However, Jane's efforts have found support in the liberal progressive blogosphere including a diary on the Le Grand Orange. Cenk Uygur of the Young Turks finds that "on the substance, Jane Hamsher and Grover Norquist are right." Uygur believes that the left has to hold Obama's centrist feet to the fire and that "somebody has to throw some punches and in steps Jane Hamsher with a two by four and she just clocked Rahm Emanuel across the head" because a joint letter with Grover Norquist is bound to "get everybody's attention." Perhaps so but what they are largely talking about is the oddity of the Hamsher-Norquist alliance and not the merits of their charges. An exception is Yves Smith of Naked Capitalism who is supportive of Jane Hamsher's efforts. More importantly, Yves provides the relevant background that speaks to the merits of the joint Hamsher-Norquist letter. Yves, as always, is well worth the read. Her conclusion is particularly noteworthy:
I [sic] addition to his role as White House Chief of Staff, Mr. Emanuel is heavily involved in decisions made by the Treasury Department . The Wall Street Journal reported in May that "Rahm wants it" has become an unofficial mantra in the Department. It is therefore of grave concern that the New York Times reports the Treasury is negotiating to increase their commitment to Fannie and Freddie, in the absence of independent oversight: "Fannie Mae and Freddie Mac, which buy and resell mortgages, have used $112 billion -- including $15 billion for Fannie in November -- of a total $400 billion pledge from the Treasury. Now, according to people close to the talks, officials are discussing the possibility of increasing that commitment, possibly to $400 billion for each company, by year-end, after which the Treasury would need Congressional approval to extend it. Company and government officials declined to comment."

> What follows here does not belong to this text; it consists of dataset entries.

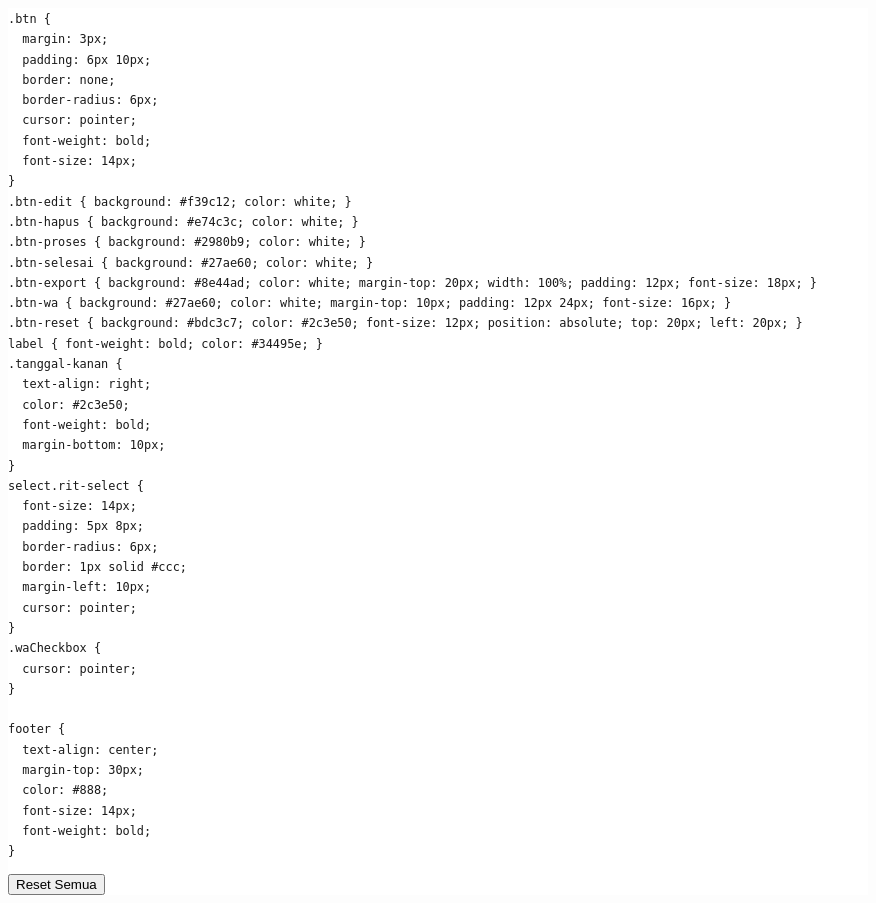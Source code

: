    .btn {
      margin: 3px;
      padding: 6px 10px;
      border: none;
      border-radius: 6px;
      cursor: pointer;
      font-weight: bold;
      font-size: 14px;
    }
    .btn-edit { background: #f39c12; color: white; }
    .btn-hapus { background: #e74c3c; color: white; }
    .btn-proses { background: #2980b9; color: white; }
    .btn-selesai { background: #27ae60; color: white; }
    .btn-export { background: #8e44ad; color: white; margin-top: 20px; width: 100%; padding: 12px; font-size: 18px; }
    .btn-wa { background: #27ae60; color: white; margin-top: 10px; padding: 12px 24px; font-size: 16px; }
    .btn-reset { background: #bdc3c7; color: #2c3e50; font-size: 12px; position: absolute; top: 20px; left: 20px; }
    label { font-weight: bold; color: #34495e; }
    .tanggal-kanan {
      text-align: right;
      color: #2c3e50;
      font-weight: bold;
      margin-bottom: 10px;
    }
    select.rit-select {
      font-size: 14px;
      padding: 5px 8px;
      border-radius: 6px;
      border: 1px solid #ccc;
      margin-left: 10px;
      cursor: pointer;
    }
    .waCheckbox {
      cursor: pointer;
    }

    footer {
      text-align: center;
      margin-top: 30px;
      color: #888;
      font-size: 14px;
      font-weight: bold;
    }
  </style>
</head>
<body>

  <button class="btn btn-reset" onclick="resetData()">Reset Semua</button>

  <div class="tanggal-kanan">
    <span id="tanggalSekarang"></span>
  </div>
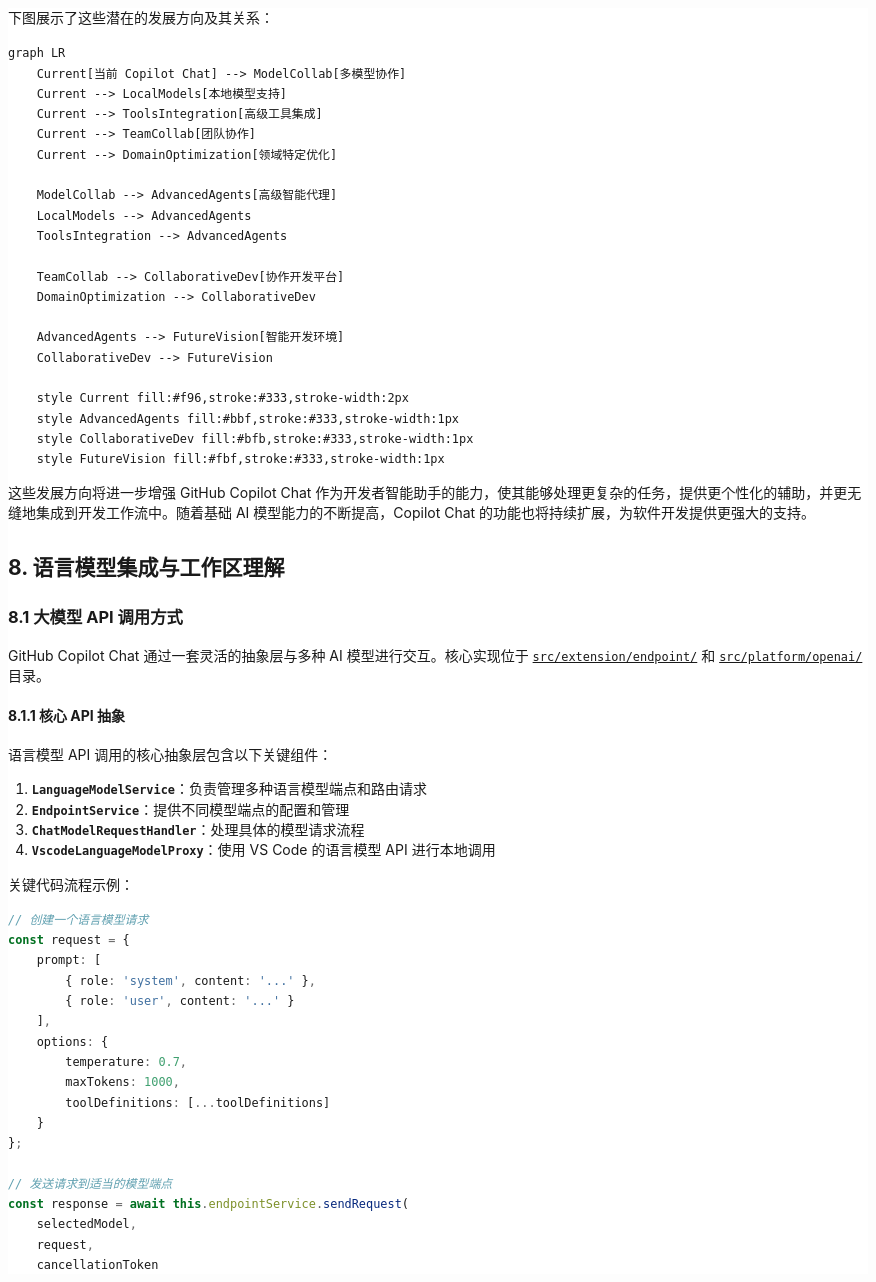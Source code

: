 下图展示了这些潜在的发展方向及其关系：

```mermaid
graph LR
    Current[当前 Copilot Chat] --> ModelCollab[多模型协作]
    Current --> LocalModels[本地模型支持]
    Current --> ToolsIntegration[高级工具集成]
    Current --> TeamCollab[团队协作]
    Current --> DomainOptimization[领域特定优化]

    ModelCollab --> AdvancedAgents[高级智能代理]
    LocalModels --> AdvancedAgents
    ToolsIntegration --> AdvancedAgents

    TeamCollab --> CollaborativeDev[协作开发平台]
    DomainOptimization --> CollaborativeDev

    AdvancedAgents --> FutureVision[智能开发环境]
    CollaborativeDev --> FutureVision

    style Current fill:#f96,stroke:#333,stroke-width:2px
    style AdvancedAgents fill:#bbf,stroke:#333,stroke-width:1px
    style CollaborativeDev fill:#bfb,stroke:#333,stroke-width:1px
    style FutureVision fill:#fbf,stroke:#333,stroke-width:1px
```

这些发展方向将进一步增强 GitHub Copilot Chat 作为开发者智能助手的能力，使其能够处理更复杂的任务，提供更个性化的辅助，并更无缝地集成到开发工作流中。随着基础 AI 模型能力的不断提高，Copilot Chat 的功能也将持续扩展，为软件开发提供更强大的支持。

## 8. 语言模型集成与工作区理解

### 8.1 大模型 API 调用方式

GitHub Copilot Chat 通过一套灵活的抽象层与多种 AI 模型进行交互。核心实现位于 [`src/extension/endpoint/`](./src/extension/endpoint/) 和 [`src/platform/openai/`](./src/platform/openai/) 目录。

#### 8.1.1 核心 API 抽象

语言模型 API 调用的核心抽象层包含以下关键组件：

1. **`LanguageModelService`**：负责管理多种语言模型端点和路由请求
2. **`EndpointService`**：提供不同模型端点的配置和管理
3. **`ChatModelRequestHandler`**：处理具体的模型请求流程
4. **`VscodeLanguageModelProxy`**：使用 VS Code 的语言模型 API 进行本地调用

关键代码流程示例：

```typescript
// 创建一个语言模型请求
const request = {
    prompt: [
        { role: 'system', content: '...' },
        { role: 'user', content: '...' }
    ],
    options: {
        temperature: 0.7,
        maxTokens: 1000,
        toolDefinitions: [...toolDefinitions]
    }
};

// 发送请求到适当的模型端点
const response = await this.endpointService.sendRequest(
    selectedModel,
    request,
    cancellationToken
```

Still my conscience dictates that I bring up one additional point for as much as Jane Hamsher wants to connect the Freddie Mac dots to Rahm Emanuel it is as important to be informed of the full measure of Mr. Norquist's past associations. While Mr. Norquist is best known for his anti-government, anti-tax crusade as evidenced by his infamous quip: "I don't want to abolish government. I simply want to reduce it to the size where I can drag it into the bathroom and drown it in the bathtub." What isn't as well-known, or perhaps better put well-remembered, is his support for international terrorism. His support for Angola's UNITA rebels and Mozambique's RENAMO - both of which were allied with South Africa's apartheid regime - is not just morally reprehensible but criminal - Mr. Norquist was neck deep in plots to overthrow at least three legally constituted governments. This is, in my mind, what should disqualify Mr. Norquist from any podium.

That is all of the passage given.